Livingstone 6 Hill Stree t Leichhardt 2040 NSW Australia pml@bigpond. com

I have been collecting engines since I was 10 years old, and as with most collectors, my collection has grown and shrunk a number of times. My engines were stored for 12 years due to university, work, and moving to the city, until last year when I came across the ATIS engine list on the Internet. My enthusiasm was restored and my engines started to be uncovered and brought back into the world. In the last year I have gone to a number of shows, joined a club (Sydney Antique Machinery Club), and bought and restored more engines. I have a mix of U.S., Canadian, Australian, and English engines, Some of which I will talk about in this article.

My first engine was bought at an auction for $7.00. It is a Fairbanks-Morse No.1 Eclipse, engine no. A5093 and is still my favorite engine.
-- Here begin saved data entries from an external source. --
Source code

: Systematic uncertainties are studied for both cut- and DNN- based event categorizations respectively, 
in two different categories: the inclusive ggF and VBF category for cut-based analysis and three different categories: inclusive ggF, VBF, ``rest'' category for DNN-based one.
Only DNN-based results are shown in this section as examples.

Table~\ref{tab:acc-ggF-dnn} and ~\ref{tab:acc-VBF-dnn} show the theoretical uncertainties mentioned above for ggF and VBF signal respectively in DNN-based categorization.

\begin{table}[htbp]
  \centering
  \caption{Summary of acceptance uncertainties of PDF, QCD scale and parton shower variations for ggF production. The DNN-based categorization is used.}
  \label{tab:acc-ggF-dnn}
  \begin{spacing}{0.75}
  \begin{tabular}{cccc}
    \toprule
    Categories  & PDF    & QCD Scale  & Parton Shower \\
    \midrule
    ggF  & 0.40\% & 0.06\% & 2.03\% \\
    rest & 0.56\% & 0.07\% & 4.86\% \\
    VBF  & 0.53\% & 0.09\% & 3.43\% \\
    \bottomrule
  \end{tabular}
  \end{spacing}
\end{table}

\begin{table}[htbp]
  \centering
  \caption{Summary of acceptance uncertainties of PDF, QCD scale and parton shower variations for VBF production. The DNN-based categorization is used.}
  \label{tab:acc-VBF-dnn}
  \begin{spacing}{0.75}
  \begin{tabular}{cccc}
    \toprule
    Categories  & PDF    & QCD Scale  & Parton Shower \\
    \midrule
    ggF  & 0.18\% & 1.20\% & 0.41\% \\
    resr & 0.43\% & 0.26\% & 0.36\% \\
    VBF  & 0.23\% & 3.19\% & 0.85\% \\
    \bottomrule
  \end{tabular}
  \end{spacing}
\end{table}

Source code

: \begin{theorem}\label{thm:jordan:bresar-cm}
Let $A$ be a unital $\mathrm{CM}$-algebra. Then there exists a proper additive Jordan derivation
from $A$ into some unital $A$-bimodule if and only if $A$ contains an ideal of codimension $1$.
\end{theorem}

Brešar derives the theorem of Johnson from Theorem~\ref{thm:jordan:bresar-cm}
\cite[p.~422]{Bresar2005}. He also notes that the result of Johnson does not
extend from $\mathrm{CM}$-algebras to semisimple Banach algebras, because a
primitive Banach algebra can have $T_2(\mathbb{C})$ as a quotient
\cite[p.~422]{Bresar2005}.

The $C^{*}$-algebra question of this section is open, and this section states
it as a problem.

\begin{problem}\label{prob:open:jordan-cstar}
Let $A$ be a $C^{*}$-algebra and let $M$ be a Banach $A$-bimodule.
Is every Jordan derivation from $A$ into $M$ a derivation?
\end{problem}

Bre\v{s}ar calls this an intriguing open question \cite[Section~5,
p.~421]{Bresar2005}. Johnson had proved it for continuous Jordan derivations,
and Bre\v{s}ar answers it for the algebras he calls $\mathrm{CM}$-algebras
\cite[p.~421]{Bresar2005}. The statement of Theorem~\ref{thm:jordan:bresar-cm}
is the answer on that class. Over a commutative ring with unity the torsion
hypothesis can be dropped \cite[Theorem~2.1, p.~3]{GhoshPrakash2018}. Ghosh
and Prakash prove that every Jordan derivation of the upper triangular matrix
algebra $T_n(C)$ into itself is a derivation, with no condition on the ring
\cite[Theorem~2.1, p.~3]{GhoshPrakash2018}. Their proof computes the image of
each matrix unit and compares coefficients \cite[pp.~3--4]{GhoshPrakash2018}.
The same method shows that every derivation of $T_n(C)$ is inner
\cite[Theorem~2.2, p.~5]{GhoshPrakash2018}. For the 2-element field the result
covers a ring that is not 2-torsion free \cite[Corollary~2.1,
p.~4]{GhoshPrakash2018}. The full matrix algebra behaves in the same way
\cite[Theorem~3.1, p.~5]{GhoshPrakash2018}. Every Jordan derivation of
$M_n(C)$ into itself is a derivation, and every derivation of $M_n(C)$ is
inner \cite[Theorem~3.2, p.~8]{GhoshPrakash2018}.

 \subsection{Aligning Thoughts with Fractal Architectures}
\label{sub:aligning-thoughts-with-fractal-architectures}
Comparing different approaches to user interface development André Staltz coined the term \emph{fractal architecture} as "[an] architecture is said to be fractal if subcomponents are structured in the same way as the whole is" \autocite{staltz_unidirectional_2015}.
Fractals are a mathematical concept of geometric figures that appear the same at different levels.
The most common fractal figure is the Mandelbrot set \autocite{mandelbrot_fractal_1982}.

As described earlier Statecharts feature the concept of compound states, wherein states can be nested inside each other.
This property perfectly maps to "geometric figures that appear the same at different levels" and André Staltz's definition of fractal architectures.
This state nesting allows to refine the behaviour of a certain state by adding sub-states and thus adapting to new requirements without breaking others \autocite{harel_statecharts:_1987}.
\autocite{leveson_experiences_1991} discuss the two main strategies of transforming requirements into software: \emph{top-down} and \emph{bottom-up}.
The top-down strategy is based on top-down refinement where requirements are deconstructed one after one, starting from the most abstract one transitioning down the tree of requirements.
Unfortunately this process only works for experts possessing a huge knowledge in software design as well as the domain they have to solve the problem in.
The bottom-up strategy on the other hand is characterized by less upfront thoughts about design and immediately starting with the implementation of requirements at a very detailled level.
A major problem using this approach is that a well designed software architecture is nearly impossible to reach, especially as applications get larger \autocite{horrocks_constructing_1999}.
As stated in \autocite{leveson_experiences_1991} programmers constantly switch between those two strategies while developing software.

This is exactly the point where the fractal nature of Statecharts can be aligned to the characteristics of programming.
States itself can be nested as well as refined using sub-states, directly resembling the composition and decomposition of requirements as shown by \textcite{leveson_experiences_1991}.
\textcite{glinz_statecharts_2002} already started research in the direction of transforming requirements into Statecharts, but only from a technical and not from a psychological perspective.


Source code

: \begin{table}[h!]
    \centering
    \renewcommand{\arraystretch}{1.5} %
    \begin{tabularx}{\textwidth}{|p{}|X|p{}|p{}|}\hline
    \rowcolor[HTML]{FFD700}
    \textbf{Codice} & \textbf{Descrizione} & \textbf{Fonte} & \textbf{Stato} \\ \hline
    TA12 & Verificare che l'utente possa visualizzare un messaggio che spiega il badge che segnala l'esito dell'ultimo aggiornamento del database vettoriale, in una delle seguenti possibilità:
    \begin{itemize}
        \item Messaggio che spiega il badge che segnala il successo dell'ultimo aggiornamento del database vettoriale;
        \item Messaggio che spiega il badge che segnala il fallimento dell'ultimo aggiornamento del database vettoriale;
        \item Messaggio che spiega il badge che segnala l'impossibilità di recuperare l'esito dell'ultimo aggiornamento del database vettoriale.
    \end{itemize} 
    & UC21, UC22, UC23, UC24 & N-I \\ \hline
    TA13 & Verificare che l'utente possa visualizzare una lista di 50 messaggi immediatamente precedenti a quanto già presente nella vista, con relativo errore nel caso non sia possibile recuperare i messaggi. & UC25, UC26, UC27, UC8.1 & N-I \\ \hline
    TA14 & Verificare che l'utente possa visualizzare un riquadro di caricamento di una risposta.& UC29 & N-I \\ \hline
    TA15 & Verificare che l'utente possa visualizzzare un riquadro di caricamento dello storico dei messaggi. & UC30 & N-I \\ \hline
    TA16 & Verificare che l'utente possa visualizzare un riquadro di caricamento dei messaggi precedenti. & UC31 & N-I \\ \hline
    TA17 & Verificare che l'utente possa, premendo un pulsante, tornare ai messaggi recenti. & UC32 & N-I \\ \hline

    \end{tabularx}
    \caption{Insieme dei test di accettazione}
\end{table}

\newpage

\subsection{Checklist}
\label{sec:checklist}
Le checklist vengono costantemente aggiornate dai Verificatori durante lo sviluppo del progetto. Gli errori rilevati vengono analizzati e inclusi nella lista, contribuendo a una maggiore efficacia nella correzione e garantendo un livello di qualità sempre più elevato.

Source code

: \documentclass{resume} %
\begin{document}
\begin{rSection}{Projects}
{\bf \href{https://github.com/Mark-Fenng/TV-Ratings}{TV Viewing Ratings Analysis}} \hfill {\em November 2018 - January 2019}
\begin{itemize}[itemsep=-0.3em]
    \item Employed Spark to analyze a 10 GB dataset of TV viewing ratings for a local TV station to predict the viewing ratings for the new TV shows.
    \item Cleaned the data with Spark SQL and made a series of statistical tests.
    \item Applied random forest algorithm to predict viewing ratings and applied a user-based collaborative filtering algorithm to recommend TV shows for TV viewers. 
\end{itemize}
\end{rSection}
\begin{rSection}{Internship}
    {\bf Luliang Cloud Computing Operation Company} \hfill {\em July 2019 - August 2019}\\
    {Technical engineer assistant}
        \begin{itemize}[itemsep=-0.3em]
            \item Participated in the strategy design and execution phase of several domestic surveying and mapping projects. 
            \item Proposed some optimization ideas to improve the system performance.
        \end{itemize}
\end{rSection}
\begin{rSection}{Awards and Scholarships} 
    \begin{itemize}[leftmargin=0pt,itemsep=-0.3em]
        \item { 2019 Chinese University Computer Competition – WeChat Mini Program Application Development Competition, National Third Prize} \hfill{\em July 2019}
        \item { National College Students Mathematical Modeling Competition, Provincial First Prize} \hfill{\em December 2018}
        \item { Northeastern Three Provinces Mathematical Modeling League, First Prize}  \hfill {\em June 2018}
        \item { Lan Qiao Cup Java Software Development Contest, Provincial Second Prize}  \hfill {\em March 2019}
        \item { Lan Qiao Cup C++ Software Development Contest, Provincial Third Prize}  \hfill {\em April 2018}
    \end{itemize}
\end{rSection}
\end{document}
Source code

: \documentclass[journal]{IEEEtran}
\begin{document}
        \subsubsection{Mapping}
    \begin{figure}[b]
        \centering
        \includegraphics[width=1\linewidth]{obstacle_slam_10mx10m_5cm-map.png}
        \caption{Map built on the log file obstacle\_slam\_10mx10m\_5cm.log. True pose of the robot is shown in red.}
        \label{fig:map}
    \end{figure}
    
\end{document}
As far as I have been able to discover, this engine was probably built fairly early in the production run, as it has a number of features different from later engines. The most notable difference is that the engine does not have 'Fairbanks-Morse' or '1' cast on the barrel of the engine, as most seem to have. I have an original 1914 catalogue for the Eclipse engines, which shows both versions of this casting. The photos show the earlier type with just 'Eclipse' cast on the barrel, while the diagrams show the barrel with 'Fairbanks-Morse' cast on it. According to the catalog, the No.1 Eclipse without pumpjack has a shipping weight of 185 pounds and has a 14' flywheel.

My Eclipse never seems to have had a pumpjack attached and as I bought it from an old dairy, I presume it had been used to power various dairy machines.

You will note in the photo that it has a magneto. All the Australian Eclipses I have seen have magnetos attached. My engine has an early Bosch driven by a chain off the crankshaft. The magneto sits on a plate bolted to the crankcase. Many of the Eclipses here have a much better made setup and the magneto is driven with gears and attaches to a much more solid plate. The engine also has the original factory extension hopper. This increases water capacity by one gallon (according to the manual).

My Eclipse was missing the governor, crank handle, and silencer when I bought it, but all other parts are original. I have now either acquired or had the missing parts made. The Eclipse will happily run all day at a show and is an easy starting engine. It is starting to look a bit shabby, as it was restored 20 years ago and has been to every engine show I have taken engines to. When there is a big enough break between shows, I will repaint the Eclipse.